Background... The RADARSAT - 1 program originated as an ambitious program undertaken by the Canadian Space Agency to develop and launch the world’s first civilian operational radar-equipped satellite. RADARSAT -1 marks Canada’s entry into remote sensing satellites and was the beginning of a new Canadian legacy; RADARSAT - 2 is the next generation Canadian radar satellite and is scheduled for launch in late 2003.
Image (c)RADARSAT In addition to serving the national needs of government partners, RADARSAT - 1 was designed to generate additional data for use in the commercial marketplace. With its high resolution and broad swath, and the fact that the data can be used in conjunction with imagery from other satellites, RADARSAT - 1 imagery has significant utilization and commercial value.

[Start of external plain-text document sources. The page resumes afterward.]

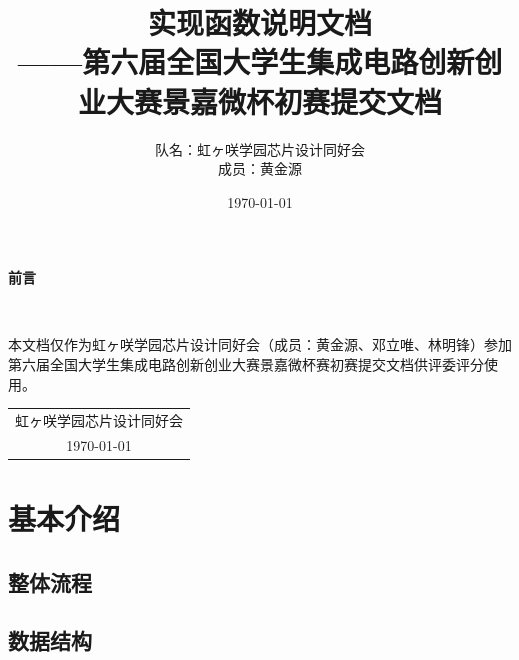 \documentclass[12pt, a4paper, oneside]{ctexbook}
\title{{\Huge{\textbf{实现函数说明文档}}}\normalsize{\\——第六届全国大学生集成电路创新创业大赛景嘉微杯初赛提交文档}}
\author{队名：虹ヶ咲学园芯片设计同好会\\ 成员：黄金源\space邓立唯\space林明锋}
\date{\today}
\begin{document}
	
	\maketitle	
	\setcounter{page}{1}
	\begin{center}
		\Huge\textbf{前言}
	\end{center}~\

本文档仅作为虹ヶ咲学园芯片设计同好会（成员：黄金源、邓立唯、林明锋）参加第六届全国大学生集成电路创新创业大赛景嘉微杯赛初赛提交文档供评委评分使用。
	~\\
	\begin{flushright}
		\begin{tabular}{c}
			虹ヶ咲学园芯片设计同好会\\
			\today
		\end{tabular}
	\end{flushright}
	\newpage
	\setcounter{page}{1}
	\tableofcontents
	\newpage
	\setcounter{page}{1}
	
	\chapter{基本介绍}
	\section{整体流程}
	\section{数据结构}
\end{document}
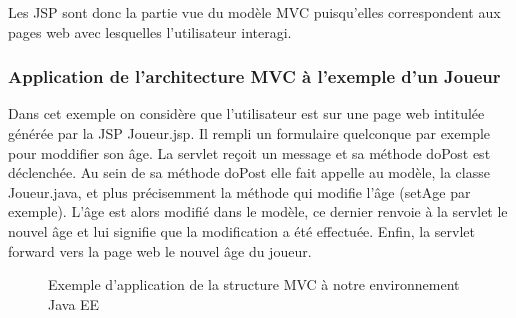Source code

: Les JSP sont donc la partie vue du modèle MVC puisqu'elles correspondent aux pages web avec lesquelles l'utilisateur interagi.

\subsubsection{Application de l'architecture MVC à l'exemple d'un Joueur}
Dans cet exemple on considère que l'utilisateur est sur une page web intitulée générée par la JSP Joueur.jsp. Il rempli un formulaire quelconque par exemple pour moddifier son âge. La servlet reçoit un message et sa méthode doPost est déclenchée. Au sein de sa méthode doPost elle fait appelle au modèle, la classe Joueur.java, et plus précisemment la méthode qui modifie l'âge (setAge par exemple). L'âge est alors modifié dans le modèle, ce dernier renvoie à la servlet le nouvel âge et lui signifie que la modification a été effectuée. Enfin, la servlet forward vers la page web le nouvel âge du joueur.
\begin{figure}[H]
  \center
  \caption{Exemple d'application de la structure MVC à notre environnement Java EE}
\end{figure}
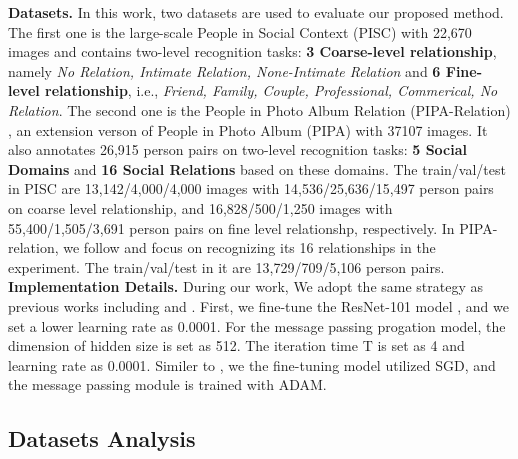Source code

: \documentclass{article}
\begin{document}
{\bf Datasets.} In this work, two datasets are used to evaluate our proposed method. The first one is the large-scale People in Social Context (PISC) \cite{DBLP:conf/iccv/LiWZK17} with 22,670 images and contains two-level recognition tasks: {\bf 3 Coarse-level relationship}, namely {\it No Relation, Intimate Relation, None-Intimate Relation} and {\bf 6 Fine-level relationship}, i.e., {\it Friend, Family, Couple, Professional, Commerical, No Relation}. The second one is the People in Photo Album Relation (PIPA-Relation) \cite{DBLP:conf/cvpr/SunSF17}, an extension verson of People in Photo Album (PIPA) \cite{DBLP:conf/cvpr/ZhangPTFB15} with 37107 images. It also annotates 26,915 person pairs on two-level recognition tasks: {\bf 5 Social Domains} and {\bf 16 Social Relations} based on these domains. The train/val/test in PISC are 13,142/4,000/4,000 images with 14,536/25,636/15,497 person pairs on coarse level relationship, and 16,828/500/1,250 images with 55,400/1,505/3,691 person pairs on fine level relationshp, respectively. In PIPA-relation, we follow \cite{DBLP:conf/ijcai/WangCRYCL18} and focus on recognizing its 16 relationships in the experiment. The train/val/test in it are 13,729/709/5,106 person pairs. \\
{\bf Implementation Details.} During our work, We adopt the same strategy as previous works including \cite{DBLP:conf/iccv/LiWZK17} and \cite{DBLP:conf/ijcai/WangCRYCL18}. First, we fine-tune the ResNet-101 model \cite{DBLP:conf/cvpr/HeZRS16} , and we set a lower learning rate as 0.0001. For the message passing progation model, the dimension of hidden size is set as 512. The iteration time T is set as 4 and learning rate as 0.0001. Similer to \cite{DBLP:conf/ijcai/WangCRYCL18}, we the fine-tuning model utilized SGD, and the message passing module is trained with ADAM.

\subsection{Datasets Analysis}\label{section:dataset_anaysis}
\end{document}
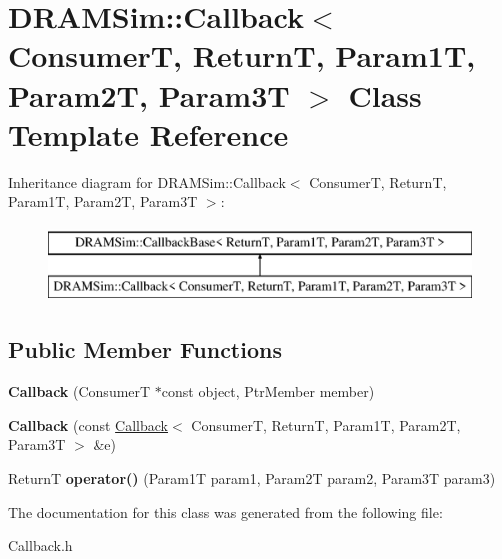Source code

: \hypertarget{classDRAMSim_1_1Callback}{\section{D\-R\-A\-M\-Sim\-:\-:Callback$<$ Consumer\-T, Return\-T, Param1\-T, Param2\-T, Param3\-T $>$ Class Template Reference}
\label{classDRAMSim_1_1Callback}
}
Inheritance diagram for D\-R\-A\-M\-Sim\-:\-:Callback$<$ Consumer\-T, Return\-T, Param1\-T, Param2\-T, Param3\-T $>$\-:\begin{figure}[H]
\begin{center}
\leavevmode
\includegraphics[height=2.000000cm]{classDRAMSim_1_1Callback}
\end{center}
\end{figure}
\subsection*{Public Member Functions}
\begin{DoxyCompactItemize}
\item 
\hypertarget{classDRAMSim_1_1Callback_a9218078cc5213b32f2bdbd8f2b32156d}{{\bfseries Callback} (Consumer\-T $\ast$const object, Ptr\-Member member)}\label{classDRAMSim_1_1Callback_a9218078cc5213b32f2bdbd8f2b32156d}

\item 
\hypertarget{classDRAMSim_1_1Callback_a73b50bc52f1aa9bc3881904d53e27638}{{\bfseries Callback} (const \hyperlink{classDRAMSim_1_1Callback}{Callback}$<$ Consumer\-T, Return\-T, Param1\-T, Param2\-T, Param3\-T $>$ \&e)}\label{classDRAMSim_1_1Callback_a73b50bc52f1aa9bc3881904d53e27638}

\item 
\hypertarget{classDRAMSim_1_1Callback_a43d30eea69ef321345952a92fbfc6108}{Return\-T {\bfseries operator()} (Param1\-T param1, Param2\-T param2, Param3\-T param3)}\label{classDRAMSim_1_1Callback_a43d30eea69ef321345952a92fbfc6108}

\end{DoxyCompactItemize}


The documentation for this class was generated from the following file\-:\begin{DoxyCompactItemize}
\item 
Callback.\-h\end{DoxyCompactItemize}
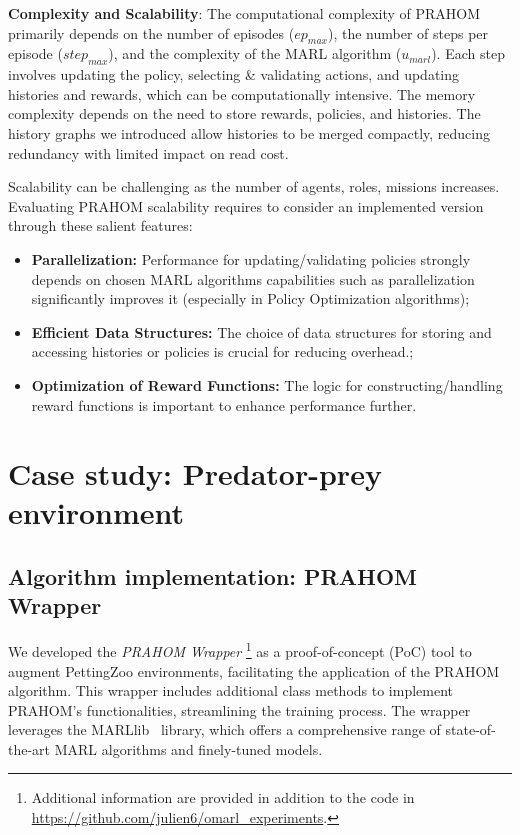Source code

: \documentclass[conference]{IEEEtran}
\begin{document}
\textbf{Complexity and Scalability}: \quad The computational complexity of PRAHOM primarily depends on the number of episodes ($ep_{max}$), the number of steps per episode ($step_{max}$), and the complexity of the MARL algorithm ($u_{marl}$). Each step involves updating the policy, selecting \& validating actions, and updating histories and rewards, which can be computationally intensive. The memory complexity depends on the need to store rewards, policies, and histories. The history graphs we introduced allow histories to be merged compactly, reducing redundancy with limited impact on read cost.

Scalability can be challenging as the number of agents, roles, missions increases. Evaluating PRAHOM scalability requires to consider an implemented version through these salient features:
\begin{itemize}
    \item \textbf{Parallelization:} Performance for updating/validating policies strongly depends on chosen MARL algorithms capabilities such as parallelization significantly improves it (especially in Policy Optimization algorithms);
    \item \textbf{Efficient Data Structures:} The choice of data structures for storing and accessing histories or policies is crucial for reducing overhead.;
    \item \textbf{Optimization of Reward Functions:} The logic for constructing/handling reward functions is important to enhance performance further.
\end{itemize}


\section{Case study: Predator-prey environment}

\subsection{Algorithm implementation: PRAHOM Wrapper}

We developed the \textit{PRAHOM Wrapper}
%
\footnote{Additional information are provided in addition to the code in \url{https://github.com/julien6/omarl_experiments}.}
%
as a proof-of-concept (PoC) tool to augment PettingZoo environments, facilitating the application of the PRAHOM algorithm. This wrapper includes additional class methods to implement PRAHOM's functionalities, streamlining the training process. The wrapper leverages the MARLlib~\cite{hu2022marllib} library, which offers a comprehensive range of state-of-the-art MARL algorithms and finely-tuned models.
\end{document}
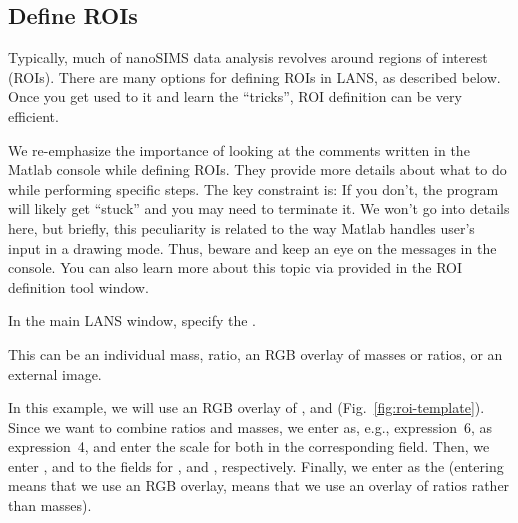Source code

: 
\subsection{Define ROIs}
\setcounter{step}{0}

\goldbox{}
Typically, much of nanoSIMS data analysis revolves around regions of interest (ROIs). There are many options for defining ROIs in LANS, as described below. Once you get used to it and learn the ``tricks'', ROI definition can be very efficient. 
\tcbe

\nb
We re-emphasize the importance of looking at the comments written in the Matlab console while defining ROIs. They provide more details about what to do while performing specific steps. The key constraint is:  If you don't, the program will likely get ``stuck'' and you may need to terminate it. We won't go into details here, but briefly, this peculiarity is related to the way Matlab handles user's input in a drawing mode. Thus, beware and keep an eye on the messages in the console. You can also learn more about this topic via  provided in the ROI definition tool window.

\s In the main LANS window, specify the . 

\nb
\bul This can be an individual mass, ratio, an RGB overlay of masses or ratios, or an external image.

\bul In this example, we will use an RGB overlay of ,  and  (Fig.~\ref{fig:roi-template}). Since we want to combine ratios and masses, we enter  as, e.g., expression~6,  as expression~4, and enter the scale for both in the corresponding  field. Then, we enter ,  and  to the fields for ,  and , respectively. Finally, we enter  as the  (entering  means that we use an RGB overlay,  means that we use an overlay of ratios rather than masses).

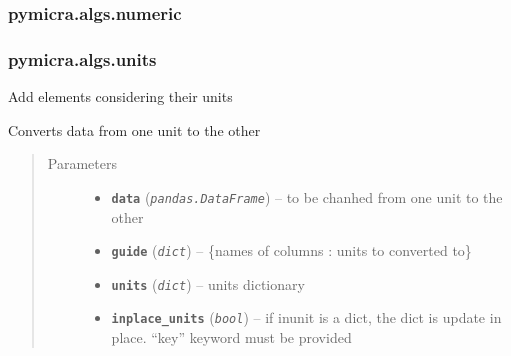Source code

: \documentclass[a4paper,10pt,oneside]{sphinxmanual}
\begin{document}
\subsubsection{pymicra.algs.numeric}
\label{pymicra.algs:module-pymicra.algs.numeric}\label{pymicra.algs:pymicra-algs-numeric}

\subsubsection{pymicra.algs.units}
\label{pymicra.algs:pymicra-algs-units}\label{pymicra.algs:module-pymicra.algs.units}

\begin{fulllineitems}
\label{pymicra.algs:pymicra.algs.units.add}
Add elements considering their units

\end{fulllineitems}


\begin{fulllineitems}
\label{pymicra.algs:pymicra.algs.units.convert_cols}
Converts data from one unit to the other
\begin{quote}\begin{description}
\item[{Parameters}] \leavevmode\begin{itemize}
\item {} 
\textbf{\texttt{data}} (\emph{\texttt{pandas.DataFrame}}) -- to be chanhed from one unit to the other

\item {} 
\textbf{\texttt{guide}} (\emph{\texttt{dict}}) -- \{names of columns : units to converted to\}

\item {} 
\textbf{\texttt{units}} (\emph{\texttt{dict}}) -- units dictionary

\item {} 
\textbf{\texttt{inplace\_units}} (\emph{\texttt{bool}}) -- if inunit is a dict, the dict is update in place. ``key'' keyword must be provided

\end{itemize}

\end{description}\end{quote}

\end{fulllineitems}
\end{document}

At the core of the RADARSAT - 1 program is a commitment to providing a new look at worldwide resource and environmental management information. RADARSAT - 1 SAR penetrates cloud and darkness to obtain reliable, quality images of the Earth’s surface. This provides a definite advantage in viewing such areas as polar regions and equatorial and coastal areas where clouds and foggy conditions preclude visual satellite observation or even the operation of aircraft.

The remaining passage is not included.